I freddi, ma decisivi numeri portano un sorriso: l'Inter esce da due trasferte in tre giorni con un bottino di quattro punti, risultanti parte di una classifica che dopo un mese dice che la squadra di Spalletti ha perso per strada due punti sui 15 a disposizione.
Bene, bravi, bis: ma i sorrisi finiscono qua.
Tutto il resto visto in queste due prestazioni era già stato accennato parzialmente contro la Spal e non lascia spazio a volti perfettamente distesi perchè evidenzia molto bene dove il mercato dell'Inter non è arrivato in estate. Già in molti avevano messo l'Inter sul palco delle grandi protagoniste, glissando sull'impressione generale destata dalla squadra e nascondendosi dietro il dito delle squadre chiuse che non permettevano a Icardi e compagni di proporre il loro calcio. Il castello di carte è caduto a Bologna, dove c'è stata una squadra propositiva che ha surclassato l'avversario per quasi un'ora e quella squadra no, non era l'Inter.

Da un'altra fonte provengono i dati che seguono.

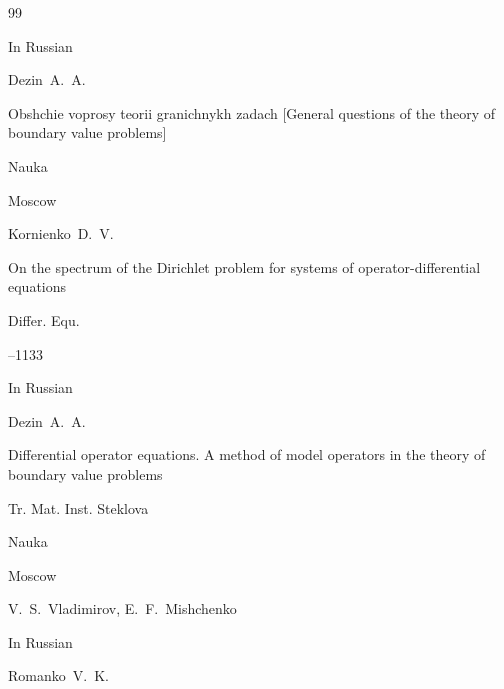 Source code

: \begin{thebibliography}{99}




\lang In Russian

\by Dezin~A.~A.

\book Obshchie voprosy teorii granichnykh zadach \rm [General questions of the theory of boundary value problems]


\publ Nauka

\publaddr Moscow








\by Kornienko~D.~V.

\paper On the spectrum of the Dirichlet problem for systems of operator-differential equations

\jour Differ. Equ.




--1133









\lang In Russian

\by Dezin~A.~A.

\book Differential operator equations. A method of model operators in the theory of boundary value problems

\serial Tr. Mat. Inst. Steklova



\publ Nauka

\publaddr Moscow

\ed V.~S.~Vladimirov, E.~F.~Mishchenko







\lang In Russian

\by Romanko~V.~K.


\end{thebibliography}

Il Bologna per più di un tempo ci ha dato un'idea generale di cosa accadrebbe se oggi andassimo ad esempio a giocare a Napoli (a proposito, succederà a un mese da oggi): ci ha messo sotto con poche semplici mosse, tra cui una condizione atletica molto più convincente, un gioco fluido a massimo due tocchi, qualità sugli esterni, una fase difensiva organizzata a cui è bastato mettere la museruola a Borja Valero con il raddoppio della punta su di lui per disinnescare le nostre velleità di gioco corale. Una mossa che Donadoni ha mutuato da Nicola: aveva funzionato con Budimir, ha funzionato con Petkovic. Una mossa elementare che ci porterà spontaneamente la domanda più temuta: " È davvero tutto ciò che sappiamo e possiamo fare?".
La risposta in questo momento è sì, perché la spina dorsale della manovra ha delle vertebre martoriate dall'osteoporosi: parlo ovviamente di Joao Mario, fragile ed inconsistente elemento che dovrebbe essere portante e sta finendo invece con il rendere paralizzato l'intero impianto di gioco. Lì sulla trequarti l'equivoco è ormai di una certa evidenza anche per chi non fa colazione con pane e tattica: il portoghese non sa interpretare il ruolo nelle sue fasi più cruciali, ovvero l'incisività in fase d'attacco e la capacità di prendere decisioni giuste al momento giusto. No, Joao Mario non ha tempi, passo e piede per ricoprire quella posizione fondamentale per Spalletti e ad essere sinceri la colpa non è nemmeno sua: di una quota gol, assist e pericolosità generale non soddisfacente per il ruolo occupato ce ne eravamo accorti benissimo già lo scorso anno, doveva intervenire il mercato, ma sappiamo com'è andata e Spalletti si ritrova a dover fare la zuppa senza avere il fuoco mai abbastanza caldo per portarla a cottura.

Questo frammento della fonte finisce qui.